▸ **Problem to work on**
Lines in the listing below that contain the string "Requirements" are to be found and copied.
[[ Data extracts, beginning ]]
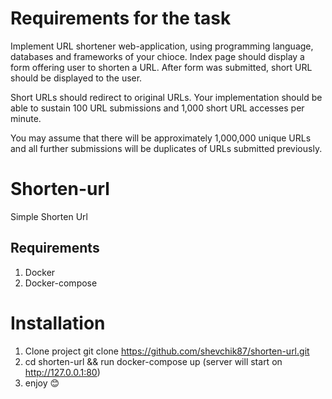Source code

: # Requirements for the task

Implement URL shortener web-application, using programming language, databases and frameworks of your chioce.
Index page should display a form offering user to shorten a URL. After form was submitted, short URL should be displayed to the user.

Short URLs should redirect to original URLs.
Your implementation should be able to sustain 100 URL submissions and 1,000 short URL accesses per minute.

You may assume that there will be approximately 1,000,000 unique URLs and all further submissions will be duplicates of URLs submitted previously.

# Shorten-url
Simple Shorten Url

## Requirements
1. Docker
2. Docker-compose
# Installation
1. Clone project git clone https://github.com/shevchik87/shorten-url.git
2. cd shorten-url && run docker-compose up (server will start on http://127.0.0.1:80)
3. enjoy 😊 

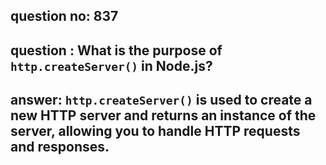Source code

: 
      
## question no: 837

## question : What is the purpose of `http.createServer()` in Node.js?

## answer: `http.createServer()` is used to create a new HTTP server and returns an instance of the server, allowing you to handle HTTP requests and responses.
      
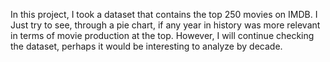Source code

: In this project, I took a dataset that contains the top 250 movies on IMDB. I Just try to see, through a pie chart, if any year in history was more relevant in terms of movie production at the top. However, I will continue checking the dataset, perhaps it would be interesting to analyze by decade.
[[ Data extracts, end ]]
▸ **Task response**
: # Requirements for the task
## Requirements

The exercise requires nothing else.